Monday, September 26, 2011

Spare the People

In studying my Chinese I came across an interesting verse. I didn’t recognize the character and after I looked it up it roughly translated into “treat leniently” (kuandai). So I looked at the English version in Alma chapter 47. After Amalickiah maneuvered himself into the command of the rebel Lamanite army he murdered the King, framed the King’s servants, and received a letter from the Queen.

It reads:
33 Therefore, when the queen had received [word of the King’s death] she sent unto Amalickiah, desiring him that he would spare the people of the city; and she also desired him that he should come in unto her; and she also desired him that he should bring witnesses with him to testify concerning the death of the king.

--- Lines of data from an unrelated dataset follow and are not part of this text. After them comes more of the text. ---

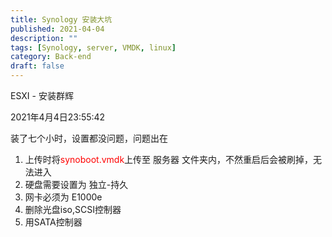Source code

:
 ```yaml
---
title: Synology 安装大坑
published: 2021-04-04
description: ""
tags: [Synology, server, VMDK, linux]
category: Back-end
draft: false
---
```

ESXI - 安装群辉 

2021年4月4日23:55:42 

装了七个小时，设置都没问题，问题出在 

1. 上传时将<font color="#ff0000">synoboot.vmdk</font>上传至 服务器 文件夹内，不然重启后会被刷掉，无法进入 
2. 硬盘需要设置为 独立-持久 
3. 网卡必须为 E1000e 
4. 删除光盘iso,SCSI控制器 
5. 用SATA控制器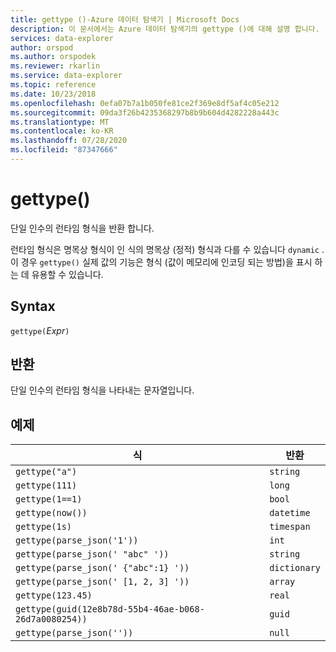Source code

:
 ```yaml
---
title: gettype ()-Azure 데이터 탐색기 | Microsoft Docs
description: 이 문서에서는 Azure 데이터 탐색기의 gettype ()에 대해 설명 합니다.
services: data-explorer
author: orspod
ms.author: orspodek
ms.reviewer: rkarlin
ms.service: data-explorer
ms.topic: reference
ms.date: 10/23/2018
ms.openlocfilehash: 0efa07b7a1b050fe81ce2f369e8df5af4c05e212
ms.sourcegitcommit: 09da3f26b4235368297b8b9b604d4282228a443c
ms.translationtype: MT
ms.contentlocale: ko-KR
ms.lasthandoff: 07/28/2020
ms.locfileid: "87347666"
---
```

# <a name="gettype"></a>gettype()

단일 인수의 런타임 형식을 반환 합니다.

런타임 형식은 명목상 형식이 인 식의 명목상 (정적) 형식과 다를 수 있습니다 `dynamic` .이 경우 `gettype()` 실제 값의 기능은 형식 (값이 메모리에 인코딩 되는 방법)을 표시 하는 데 유용할 수 있습니다.

## <a name="syntax"></a>Syntax

`gettype(`*Expr*`)`

## <a name="returns"></a>반환

단일 인수의 런타임 형식을 나타내는 문자열입니다.

## <a name="examples"></a>예제

|식                          |반환      |
|------------------------------------|-------------|
|`gettype("a")`                      |`string`     |
|`gettype(111)`                      |`long`       |
|`gettype(1==1)`                     |`bool`       |
|`gettype(now())`                    |`datetime`   |
|`gettype(1s)`                       |`timespan`   |
|`gettype(parse_json('1'))`           |`int`        |
|`gettype(parse_json(' "abc" '))`     |`string`     |
|`gettype(parse_json(' {"abc":1} '))` |`dictionary` | 
|`gettype(parse_json(' [1, 2, 3] '))` |`array`      |
|`gettype(123.45)`                   |`real`       |
|`gettype(guid(12e8b78d-55b4-46ae-b068-26d7a0080254))`|`guid`| 
|`gettype(parse_json(''))`            |`null`|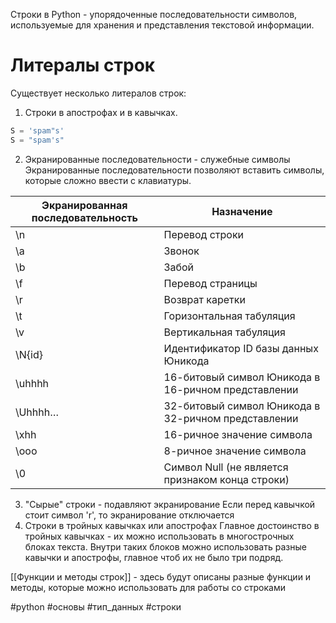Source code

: Строки в Python - упорядоченные последовательности символов, используемые для хранения и представления текстовой информации.
# Литералы строк
Существует  несколько литералов строк:
1. Строки в апострофах и в кавычках.
```py
S = 'spam"s'
S = "spam's"
```
2. Экранированные последовательности - служебные символы
Экранированные последовательности позволяют вставить символы, которые сложно ввести с клавиатуры.

|Экранированная последовательность|Назначение|
|---|---|
|\n|Перевод строки|
|\a|Звонок|
|\b|Забой|
|\f|Перевод страницы|
|\r|Возврат каретки|
|\t|Горизонтальная табуляция|
|\v|Вертикальная табуляция|
|\N{id}|Идентификатор ID базы данных Юникода|
|\uhhhh|16-битовый символ Юникода в 16-ричном представлении|
|\Uhhhh…|32-битовый символ Юникода в 32-ричном представлении|
|\xhh|16-ричное значение символа|
|\ooo|8-ричное значение символа|
|\0|Символ Null (не является признаком конца строки)|

3. "Сырые" строки - подавляют экранирование
Если перед кавычкой стоит символ 'r', то экранирование отключается
4. Строки в тройных кавычках или апострофах
Главное достоинство в тройных кавычках - их можно использовать в многострочных блоках текста. Внутри таких блоков можно использовать разные кавычки и апострофы, главное чтоб их не было три подряд.

[[Функции и методы строк]] - здесь будут описаны разные функции и методы, которые можно использовать для работы со строками

#python #основы #тип_данных #строки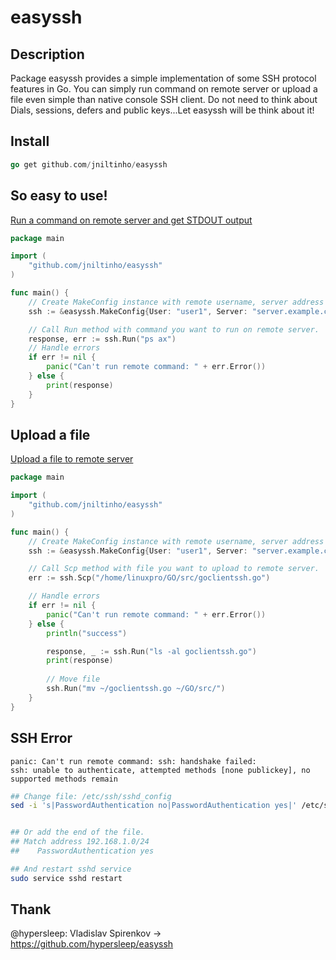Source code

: # easyssh

## Description

Package easyssh provides a simple implementation of some SSH protocol features in Go.
You can simply run command on remote server or upload a file even simple than native console SSH client.
Do not need to think about Dials, sessions, defers and public keys...Let easyssh will be think about it!

## Install


```go
go get github.com/jniltinho/easyssh
```

## So easy to use!

[Run a command on remote server and get STDOUT output](example/run.go)

```go
package main

import (
	"github.com/jniltinho/easyssh"
)

func main() {
	// Create MakeConfig instance with remote username, server address and path to private key.
	ssh := &easyssh.MakeConfig{User: "user1", Server: "server.example.com", Password: "<user1password>"}

	// Call Run method with command you want to run on remote server.
	response, err := ssh.Run("ps ax")
	// Handle errors
	if err != nil {
		panic("Can't run remote command: " + err.Error())
	} else {
		print(response)
	}
}
```

## Upload a file
[Upload a file to remote server](example/scp.go)

```go
package main

import (
	"github.com/jniltinho/easyssh"
)

func main() {
	// Create MakeConfig instance with remote username, server address and path to private key.
	ssh := &easyssh.MakeConfig{User: "user1", Server: "server.example.com", Password: "<user1password>"}

	// Call Scp method with file you want to upload to remote server.
	err := ssh.Scp("/home/linuxpro/GO/src/goclientssh.go")

	// Handle errors
	if err != nil {
		panic("Can't run remote command: " + err.Error())
	} else {
		println("success")

		response, _ := ssh.Run("ls -al goclientssh.go")
		print(response)
		
		// Move file
		ssh.Run("mv ~/goclientssh.go ~/GO/src/")
	}
}
```


## SSH Error

```
panic: Can't run remote command: ssh: handshake failed: 
ssh: unable to authenticate, attempted methods [none publickey], no supported methods remain
```

```bash
## Change file: /etc/ssh/sshd_config
sed -i 's|PasswordAuthentication no|PasswordAuthentication yes|' /etc/ssh/sshd_config


## Or add the end of the file.
## Match address 192.168.1.0/24
##    PasswordAuthentication yes

## And restart sshd service
sudo service sshd restart
```



## Thank 

@hypersleep: Vladislav Spirenkov -> https://github.com/hypersleep/easyssh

This verse presents all kinds of questions. If the Queen requested that he spare the people of the city this makes me wonder how often Lamanite armies sacked their own cities. The Queen also specified that “the people” be spared. Since the servants of the King were the assumed killers is it possible the Queen thought Amalickiah and the army would exact revenge upon the city? Was it a plea to avoid a civil war between the King’s royal family- the Queen and allies- and the leader of the main army? But then the Queen requests, or possibly orders, that Amalickiah bring witnesses of the King’s murder. And the next verse says that the witnesses “satisfied” the Queen. How much power did the Queen have? Was this more a negotiation between the leader of the army and still potent political leader? Hearing testimony suggests some sort of legal procedure. Was a trial a part of a ritual coronation?

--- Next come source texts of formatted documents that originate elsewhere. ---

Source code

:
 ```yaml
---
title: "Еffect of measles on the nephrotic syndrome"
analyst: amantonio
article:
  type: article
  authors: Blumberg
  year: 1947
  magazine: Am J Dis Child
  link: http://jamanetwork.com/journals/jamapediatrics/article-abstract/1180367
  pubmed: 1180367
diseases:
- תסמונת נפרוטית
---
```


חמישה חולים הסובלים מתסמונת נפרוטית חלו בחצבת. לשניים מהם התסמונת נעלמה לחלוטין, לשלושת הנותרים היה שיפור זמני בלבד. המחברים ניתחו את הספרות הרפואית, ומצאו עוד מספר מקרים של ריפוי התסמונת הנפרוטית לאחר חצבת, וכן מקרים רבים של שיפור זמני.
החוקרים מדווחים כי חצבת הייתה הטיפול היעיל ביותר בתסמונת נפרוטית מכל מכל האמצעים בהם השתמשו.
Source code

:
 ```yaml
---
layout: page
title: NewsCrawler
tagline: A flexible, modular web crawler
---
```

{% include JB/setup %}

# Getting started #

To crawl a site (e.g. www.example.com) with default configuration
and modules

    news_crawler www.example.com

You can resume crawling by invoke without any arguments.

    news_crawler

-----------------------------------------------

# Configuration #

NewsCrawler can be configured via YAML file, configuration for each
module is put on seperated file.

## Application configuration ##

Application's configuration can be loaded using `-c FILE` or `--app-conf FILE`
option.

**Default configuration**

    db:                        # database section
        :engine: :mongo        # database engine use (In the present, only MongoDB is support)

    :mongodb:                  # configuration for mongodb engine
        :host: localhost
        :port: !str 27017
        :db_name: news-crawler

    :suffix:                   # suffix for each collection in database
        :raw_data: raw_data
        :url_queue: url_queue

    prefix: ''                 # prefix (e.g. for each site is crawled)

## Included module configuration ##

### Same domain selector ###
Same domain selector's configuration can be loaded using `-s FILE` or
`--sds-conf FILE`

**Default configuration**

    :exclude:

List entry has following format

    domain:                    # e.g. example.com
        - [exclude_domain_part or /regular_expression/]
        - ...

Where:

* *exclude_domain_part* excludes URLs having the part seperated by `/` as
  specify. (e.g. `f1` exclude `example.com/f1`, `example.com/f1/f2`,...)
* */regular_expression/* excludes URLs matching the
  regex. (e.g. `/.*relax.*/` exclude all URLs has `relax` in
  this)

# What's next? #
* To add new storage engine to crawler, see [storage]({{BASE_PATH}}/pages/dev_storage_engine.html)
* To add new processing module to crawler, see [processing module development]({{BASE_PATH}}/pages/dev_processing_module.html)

These questions will keep me occupied for quite a while. What I can say now is that a transfer of power using the military often involved sacking the city as well. I can think pf a particularly vivid instance where barbarians captured the Chinese capital and the palace women committed suicide rather than be ravished in the looting.[1] The unexpected death of a sovereign often resulted in a mad scramble for power. The Queen could easily use her position and contacts to control the capital and remain in power. And Amalickiah could use the army as a platform to control the countryside and seize the capital. With rival bases of political power a desire to “spare the people of the city” could have been a coded political message to end the potential of a civil war. Finally, I have to do a great deal of study concerning ritual coronations and a possible legal procedure for doing so.

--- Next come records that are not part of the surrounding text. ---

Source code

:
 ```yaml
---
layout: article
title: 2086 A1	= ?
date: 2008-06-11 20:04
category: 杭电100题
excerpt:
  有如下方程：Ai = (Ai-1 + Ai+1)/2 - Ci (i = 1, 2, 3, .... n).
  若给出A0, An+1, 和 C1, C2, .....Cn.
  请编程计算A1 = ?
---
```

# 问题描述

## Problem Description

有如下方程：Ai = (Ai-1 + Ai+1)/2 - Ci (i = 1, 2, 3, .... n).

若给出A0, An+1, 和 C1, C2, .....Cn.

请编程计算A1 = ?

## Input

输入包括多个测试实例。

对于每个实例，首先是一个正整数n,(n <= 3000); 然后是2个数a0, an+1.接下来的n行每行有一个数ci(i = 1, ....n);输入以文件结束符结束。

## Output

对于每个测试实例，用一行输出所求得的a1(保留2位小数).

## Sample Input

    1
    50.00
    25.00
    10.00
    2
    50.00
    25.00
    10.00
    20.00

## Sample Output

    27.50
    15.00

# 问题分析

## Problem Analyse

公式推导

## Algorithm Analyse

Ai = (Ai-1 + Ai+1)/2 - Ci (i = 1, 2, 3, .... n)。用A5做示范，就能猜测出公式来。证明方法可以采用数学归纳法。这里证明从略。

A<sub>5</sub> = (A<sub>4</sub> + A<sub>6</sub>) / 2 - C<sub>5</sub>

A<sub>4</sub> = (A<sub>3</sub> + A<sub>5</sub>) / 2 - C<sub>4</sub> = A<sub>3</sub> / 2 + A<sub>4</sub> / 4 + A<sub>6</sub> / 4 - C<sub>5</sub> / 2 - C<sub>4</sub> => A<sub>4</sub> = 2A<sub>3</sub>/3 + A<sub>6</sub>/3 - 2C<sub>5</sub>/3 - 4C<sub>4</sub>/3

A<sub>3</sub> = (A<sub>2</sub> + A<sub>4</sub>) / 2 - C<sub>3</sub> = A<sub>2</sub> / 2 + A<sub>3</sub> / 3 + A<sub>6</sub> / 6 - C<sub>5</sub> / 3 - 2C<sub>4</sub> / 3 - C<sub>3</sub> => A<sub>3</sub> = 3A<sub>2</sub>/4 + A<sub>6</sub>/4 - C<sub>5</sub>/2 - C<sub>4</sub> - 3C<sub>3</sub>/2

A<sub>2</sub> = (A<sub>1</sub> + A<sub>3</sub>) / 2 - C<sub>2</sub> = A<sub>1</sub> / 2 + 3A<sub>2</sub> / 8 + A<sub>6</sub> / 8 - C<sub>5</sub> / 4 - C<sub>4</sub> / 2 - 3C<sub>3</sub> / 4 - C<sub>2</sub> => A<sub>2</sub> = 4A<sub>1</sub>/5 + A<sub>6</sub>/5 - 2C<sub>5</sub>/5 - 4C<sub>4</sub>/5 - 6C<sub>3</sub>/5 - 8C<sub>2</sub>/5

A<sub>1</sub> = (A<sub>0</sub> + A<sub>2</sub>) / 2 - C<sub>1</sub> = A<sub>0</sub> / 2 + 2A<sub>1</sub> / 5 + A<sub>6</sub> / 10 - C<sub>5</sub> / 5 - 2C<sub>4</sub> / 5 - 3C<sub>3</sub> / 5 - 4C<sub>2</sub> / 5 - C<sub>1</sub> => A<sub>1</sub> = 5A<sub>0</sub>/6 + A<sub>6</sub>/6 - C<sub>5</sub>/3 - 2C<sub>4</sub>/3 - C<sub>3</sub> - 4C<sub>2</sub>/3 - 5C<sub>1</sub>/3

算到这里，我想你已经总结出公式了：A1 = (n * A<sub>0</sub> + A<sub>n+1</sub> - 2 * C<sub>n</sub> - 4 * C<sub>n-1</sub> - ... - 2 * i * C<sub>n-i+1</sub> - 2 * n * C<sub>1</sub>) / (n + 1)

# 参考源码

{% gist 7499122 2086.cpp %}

So what do you think? What are your answers to these questions and interpretation of this curious verse?

***Sources***
1. Peter Lorge, War, Politics, and Society in Early Modern China: 900-1795 (New York: Routlege Press, 2005) 53-54.

2 comments:

Michaela Stephens said...

Great thoughts.

It kind of makes me wonder if the "spare the city" and "explain the king's death" was just as much about mutually granting the perception of power as it was about actual power.

Morgan Deane said...

That is a good point. So the Queen strokes Amalickiah's ego by requesting he spare the city, and Amalickiah makes the Queen feel powerful by accepting her reqeust for witnesses and explaining the King's death. I think that says a great deal about their politics and how cunning they were.